Caplan's presentation is part of the opening celebration of SUNY Upstate's new Center for Bioethics and Humanities.

Caplan, a professor and director of Center for Bioethics at the University of Pennsylvania Health System, is the author of nearly a dozen books, including "Ethics and Organ Transplants" (Prometheus, 1999), "Am I My Brother's Keeper?" (Indiana University Press, 1998) and "If I Were a Rich Man Could I Buy a Pancreas and Other Essays on Medical Ethics" (Indiana University Press, 1992). He writes a special column for MSNBC. com. (His most current column can be found at http://www.msnbc.com/news/560295.asp.

Caplan currently serves as chair of advisory committee to the Centers for Disease Control and the Food and Drug Administration on Blood Safety and Availability. He also has served as a member of the Presidential Advisory Committee on Gulf War Veterans' Illnesses and President Clinton's Health Care Task Force.

An opponent of cloning, Caplan urged Congress, in a March 30 opinion piece in the Philadelphia Inquirer, to enact legislation banning cloning.

"The reasons are very simple," he writes. "Cloning does not work very well.
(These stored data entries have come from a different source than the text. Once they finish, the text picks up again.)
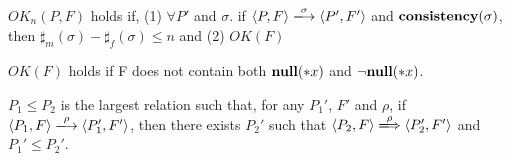 \begin{myDef}
\label{df:okn}
\(OK_{n}(P, F)\) holds if, (1) \( \forall P'\) and \(\sigma\). if \( \langle P, F \rangle
\xlongrightarrow{\sigma} \langle P', F' \rangle \) and \(\mathbf{consistency}(\sigma)\), then \( \sharp_m(\sigma) - \sharp_f(\sigma) \le n\) and (2) \( OK(F) \)
\end{myDef}

\begin{myDef}
\label{df:okf}
\(OK(F)\) holds if F does not contain both \( {\bf null}(*x) \) and \( \neg{\bf null}(*x) \).
\end{myDef}


\begin{myDef}[Subtyping]
\(P_1 \le P_2\) is the largest relation such that, for any \(P_1'\), \(F'\)
and \(\rho\), if \( \langle P_1, F \rangle \xlongrightarrow{\rho} \langle P_1', F' \rangle \), then there
exists \(P_2'\) such that \( \langle P_2, F \rangle \xLongrightarrow{\rho} \langle P_2', F' \rangle \) and
\(P_1' \le P_2'\).
\label{df:subtype}
\end{myDef}


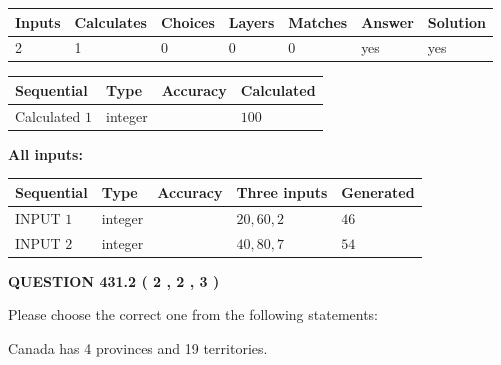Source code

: \documentclass[12pt]{article}
\begin{document}
 

 
   
   
   
   
\noindent\begin{tabular}{|l|l|l|l|l|l|l|}
 \hline
Inputs & Calculates & Choices & Layers & Matches & Answer & Solution \\ \hline
 2  & 
 1  & 
 0
  & 
 0  & 
 0  & 
  yes & 
  yes 
  \\ \hline
 \end{tabular}
   
   
   
   
\noindent{}
   
   
  
  
\noindent\begin{tabular}{|l|l|l|l|}
\hline
 Sequential & Type & Accuracy & Calculated \\ 
\hline
 
 
  Calculated $  1 $ & integer &  & 
  $ 100 $ 
 \\  \hline  
 \end{tabular}
   
   
   
   
\noindent\vspace{0.1in}\hspace{-0.08in} {\textbf{\Large{All inputs: }}}
   
   
  
  
\noindent\begin{tabular}{|l|l|l|l|l|}
\hline
 Sequential & Type & Accuracy & Three inputs & Generated \\ 
\hline
 
 
  INPUT $  1 $ & integer &  & $
 20
 , 
 60
 , 
 2
 $ & $ 46 $ 
 \\  \hline  
 
 
  INPUT $  2 $ & integer &  & $
 40
 , 
 80
 , 
 7
 $ & $ 54 $ 
 \\  \hline  
 \end{tabular}
   
   
  
\vspace{0.2in}
  
{\textbf{\Large{QUESTION
431.2 
 ( 2 , 2 , 3 )
}}}
  
  
Please choose the correct one from the following statements:
 
 
Canada has   4 provinces and  19 territories.
 
\end{document}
In fact, it hardly works at all. And it may not be a good thing to be a human clone. There are groups out there who don't care and are willing to do a lot of harm to pursue a goal that may not do a child any good. They should be stopped.

"The media have given us all the impression that cloning works. Not true. The best way to describe the current state of cloning is reproductive carnage. We have all seen images of Dolly, the sheep cloned in Scotland, prancing about her pen. Few of us realize that she is much larger than she should be and is aging at an uncertain rate. Even fewer know that nearly 250 clone embryos failed in the effort to make this one sheep. Of those clone embryos that started to develop, far more produced dead and malformed animals than Dollies."

Also speaking at the opening celebration is Bonnie St. Andrews, Ph.D., Distinguished Teaching Professor of Bioethics and Humanities. She will present "Healing: The Patient Muse." Remarks will also be made by SUNY Upstate President Gregory L. Eastwood, M.D.; Kathy Faber-Langendoen, M.D., director of the Center for Bioethics and Humanities and the Medical Alumni Endowed Professor of Bioethics; and Hal Wanamaker, M.D., and Mark Erlebacher, M.D., of the Syracuse Medical Alumni Association.

The Center for Bioethics and Humanities is a new division of SUNY Upstate uniting the Program in Medical Humanities and the Program in Bioethics. It provides educational programs in bioethics and the medical humanities to students in the colleges of Medicine, Nursing and Health Professions and develops research and scholarly projects focusing on bioethics and medical humanities. The center also offers ethics consultations for University Hospital and its various clinics. The center receives financial support from SUNY Upstate Medical University and the Syracuse Medical Alumni Association.